● **ACTIVITY**:
Throughout the listing below, show every line in which "informations" occurs.

━━━ DATA ━━━

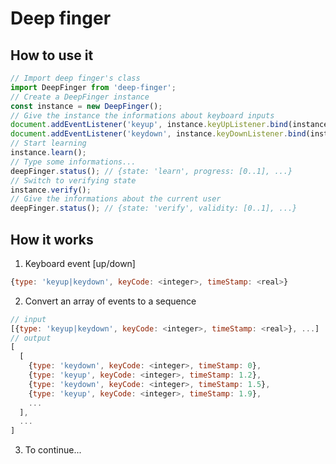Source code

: # Deep finger

## How to use it

```javascript
// Import deep finger's class
import DeepFinger from 'deep-finger';
// Create a DeepFinger instance
const instance = new DeepFinger();
// Give the instance the informations about keyboard inputs
document.addEventListener('keyup', instance.keyUpListener.bind(instance), true);
document.addEventListener('keydown', instance.keyDownListener.bind(instance), true);
// Start learning
instance.learn();
// Type some informations...
deepFinger.status(); // {state: 'learn', progress: [0..1], ...}
// Switch to verifying state
instance.verify();
// Give the informations about the current user
deepFinger.status(); // {state: 'verify', validity: [0..1], ...}
```

## How it works

1. Keyboard event [up/down]
```javascript
{type: 'keyup|keydown', keyCode: <integer>, timeStamp: <real>}
```
2. Convert an array of events to a sequence 
```javascript
// input
[{type: 'keyup|keydown', keyCode: <integer>, timeStamp: <real>}, ...]
// output
[
  [
    {type: 'keydown', keyCode: <integer>, timeStamp: 0},
    {type: 'keyup', keyCode: <integer>, timeStamp: 1.2},
    {type: 'keydown', keyCode: <integer>, timeStamp: 1.5},
    {type: 'keyup', keyCode: <integer>, timeStamp: 1.9},
    ...
  ],
  ...
]
```
3. To continue...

━━━

● **RESULT OF THE EXERCISE**:
// Give the instance the informations about keyboard inputs
// Type some informations...
// Give the informations about the current user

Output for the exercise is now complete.